__Task requirements__
Exact copies of all the entries are required.
___
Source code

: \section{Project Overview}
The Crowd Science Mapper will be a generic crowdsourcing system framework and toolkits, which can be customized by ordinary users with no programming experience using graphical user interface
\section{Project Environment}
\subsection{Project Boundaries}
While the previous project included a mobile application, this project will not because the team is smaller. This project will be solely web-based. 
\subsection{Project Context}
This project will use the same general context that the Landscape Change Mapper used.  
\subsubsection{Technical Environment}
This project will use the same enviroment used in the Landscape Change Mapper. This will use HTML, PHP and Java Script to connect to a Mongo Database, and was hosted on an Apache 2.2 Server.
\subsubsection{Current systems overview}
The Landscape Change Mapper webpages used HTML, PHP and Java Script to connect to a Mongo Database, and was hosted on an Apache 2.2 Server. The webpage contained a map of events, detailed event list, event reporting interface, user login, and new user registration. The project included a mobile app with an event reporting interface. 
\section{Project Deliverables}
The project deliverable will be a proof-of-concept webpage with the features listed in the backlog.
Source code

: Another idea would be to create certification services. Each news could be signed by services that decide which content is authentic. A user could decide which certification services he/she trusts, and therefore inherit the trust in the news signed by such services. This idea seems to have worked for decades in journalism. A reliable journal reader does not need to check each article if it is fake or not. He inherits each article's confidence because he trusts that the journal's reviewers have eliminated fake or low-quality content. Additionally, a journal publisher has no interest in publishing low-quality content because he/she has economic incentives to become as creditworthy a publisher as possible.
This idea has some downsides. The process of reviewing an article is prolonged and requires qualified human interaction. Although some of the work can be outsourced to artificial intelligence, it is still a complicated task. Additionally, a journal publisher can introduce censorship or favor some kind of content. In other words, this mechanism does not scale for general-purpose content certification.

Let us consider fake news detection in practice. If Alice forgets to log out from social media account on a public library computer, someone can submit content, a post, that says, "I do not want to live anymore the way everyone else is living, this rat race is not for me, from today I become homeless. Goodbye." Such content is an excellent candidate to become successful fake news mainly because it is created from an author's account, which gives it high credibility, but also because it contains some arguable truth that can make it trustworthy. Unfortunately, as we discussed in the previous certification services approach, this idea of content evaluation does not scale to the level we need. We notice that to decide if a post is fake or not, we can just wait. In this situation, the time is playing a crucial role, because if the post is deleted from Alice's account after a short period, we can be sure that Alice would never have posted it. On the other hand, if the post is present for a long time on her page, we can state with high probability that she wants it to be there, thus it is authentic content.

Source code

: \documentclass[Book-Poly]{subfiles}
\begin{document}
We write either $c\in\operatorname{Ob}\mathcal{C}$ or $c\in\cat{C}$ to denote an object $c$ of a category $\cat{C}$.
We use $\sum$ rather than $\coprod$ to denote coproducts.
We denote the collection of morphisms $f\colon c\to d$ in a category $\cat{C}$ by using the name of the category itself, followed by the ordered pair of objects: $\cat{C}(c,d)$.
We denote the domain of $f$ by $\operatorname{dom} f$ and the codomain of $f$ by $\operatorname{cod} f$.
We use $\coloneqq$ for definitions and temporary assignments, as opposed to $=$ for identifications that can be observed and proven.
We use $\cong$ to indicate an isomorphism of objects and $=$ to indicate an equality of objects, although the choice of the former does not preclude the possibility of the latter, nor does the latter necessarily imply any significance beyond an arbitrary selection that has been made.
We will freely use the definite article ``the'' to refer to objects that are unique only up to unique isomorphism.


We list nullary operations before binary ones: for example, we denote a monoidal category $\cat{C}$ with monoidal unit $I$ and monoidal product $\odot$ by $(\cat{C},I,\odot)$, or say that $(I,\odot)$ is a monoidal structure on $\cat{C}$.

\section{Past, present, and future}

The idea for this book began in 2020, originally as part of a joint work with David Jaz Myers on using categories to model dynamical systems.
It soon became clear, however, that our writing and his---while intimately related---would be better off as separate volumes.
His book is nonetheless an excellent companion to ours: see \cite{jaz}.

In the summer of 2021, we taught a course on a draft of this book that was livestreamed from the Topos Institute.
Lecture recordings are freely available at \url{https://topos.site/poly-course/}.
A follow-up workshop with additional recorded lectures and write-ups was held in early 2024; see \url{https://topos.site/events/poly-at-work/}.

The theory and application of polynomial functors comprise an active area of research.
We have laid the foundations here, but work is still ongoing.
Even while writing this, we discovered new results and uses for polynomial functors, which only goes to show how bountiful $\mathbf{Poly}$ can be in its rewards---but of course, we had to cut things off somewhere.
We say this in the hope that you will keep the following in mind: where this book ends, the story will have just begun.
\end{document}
___
__Result for this exercise__
Source code

: \section{Project Overview}
The Crowd Science Mapper will be a generic crowdsourcing system framework and toolkits, which can be customized by ordinary users with no programming experience using graphical user interface
\section{Project Environment}
\subsection{Project Boundaries}
While the previous project included a mobile application, this project will not because the team is smaller. This project will be solely web-based. 
\subsection{Project Context}
This project will use the same general context that the Landscape Change Mapper used.  
\subsubsection{Technical Environment}
This project will use the same enviroment used in the Landscape Change Mapper. This will use HTML, PHP and Java Script to connect to a Mongo Database, and was hosted on an Apache 2.2 Server.
\subsubsection{Current systems overview}
The Landscape Change Mapper webpages used HTML, PHP and Java Script to connect to a Mongo Database, and was hosted on an Apache 2.2 Server. The webpage contained a map of events, detailed event list, event reporting interface, user login, and new user registration. The project included a mobile app with an event reporting interface. 
\section{Project Deliverables}
The project deliverable will be a proof-of-concept webpage with the features listed in the backlog.
Source code

: Another idea would be to create certification services. Each news could be signed by services that decide which content is authentic. A user could decide which certification services he/she trusts, and therefore inherit the trust in the news signed by such services. This idea seems to have worked for decades in journalism. A reliable journal reader does not need to check each article if it is fake or not. He inherits each article's confidence because he trusts that the journal's reviewers have eliminated fake or low-quality content. Additionally, a journal publisher has no interest in publishing low-quality content because he/she has economic incentives to become as creditworthy a publisher as possible.
This idea has some downsides. The process of reviewing an article is prolonged and requires qualified human interaction. Although some of the work can be outsourced to artificial intelligence, it is still a complicated task. Additionally, a journal publisher can introduce censorship or favor some kind of content. In other words, this mechanism does not scale for general-purpose content certification.

Let us consider fake news detection in practice. If Alice forgets to log out from social media account on a public library computer, someone can submit content, a post, that says, "I do not want to live anymore the way everyone else is living, this rat race is not for me, from today I become homeless. Goodbye." Such content is an excellent candidate to become successful fake news mainly because it is created from an author's account, which gives it high credibility, but also because it contains some arguable truth that can make it trustworthy. Unfortunately, as we discussed in the previous certification services approach, this idea of content evaluation does not scale to the level we need. We notice that to decide if a post is fake or not, we can just wait. In this situation, the time is playing a crucial role, because if the post is deleted from Alice's account after a short period, we can be sure that Alice would never have posted it. On the other hand, if the post is present for a long time on her page, we can state with high probability that she wants it to be there, thus it is authentic content.

Source code

: \documentclass[Book-Poly]{subfiles}
\begin{document}
We write either $c\in\operatorname{Ob}\mathcal{C}$ or $c\in\cat{C}$ to denote an object $c$ of a category $\cat{C}$.
We use $\sum$ rather than $\coprod$ to denote coproducts.
We denote the collection of morphisms $f\colon c\to d$ in a category $\cat{C}$ by using the name of the category itself, followed by the ordered pair of objects: $\cat{C}(c,d)$.
We denote the domain of $f$ by $\operatorname{dom} f$ and the codomain of $f$ by $\operatorname{cod} f$.
We use $\coloneqq$ for definitions and temporary assignments, as opposed to $=$ for identifications that can be observed and proven.
We use $\cong$ to indicate an isomorphism of objects and $=$ to indicate an equality of objects, although the choice of the former does not preclude the possibility of the latter, nor does the latter necessarily imply any significance beyond an arbitrary selection that has been made.
We will freely use the definite article ``the'' to refer to objects that are unique only up to unique isomorphism.


We list nullary operations before binary ones: for example, we denote a monoidal category $\cat{C}$ with monoidal unit $I$ and monoidal product $\odot$ by $(\cat{C},I,\odot)$, or say that $(I,\odot)$ is a monoidal structure on $\cat{C}$.

\section{Past, present, and future}

The idea for this book began in 2020, originally as part of a joint work with David Jaz Myers on using categories to model dynamical systems.
It soon became clear, however, that our writing and his---while intimately related---would be better off as separate volumes.
His book is nonetheless an excellent companion to ours: see \cite{jaz}.

In the summer of 2021, we taught a course on a draft of this book that was livestreamed from the Topos Institute.
Lecture recordings are freely available at \url{https://topos.site/poly-course/}.
A follow-up workshop with additional recorded lectures and write-ups was held in early 2024; see \url{https://topos.site/events/poly-at-work/}.

The theory and application of polynomial functors comprise an active area of research.
We have laid the foundations here, but work is still ongoing.
Even while writing this, we discovered new results and uses for polynomial functors, which only goes to show how bountiful $\mathbf{Poly}$ can be in its rewards---but of course, we had to cut things off somewhere.
We say this in the hope that you will keep the following in mind: where this book ends, the story will have just begun.
\end{document}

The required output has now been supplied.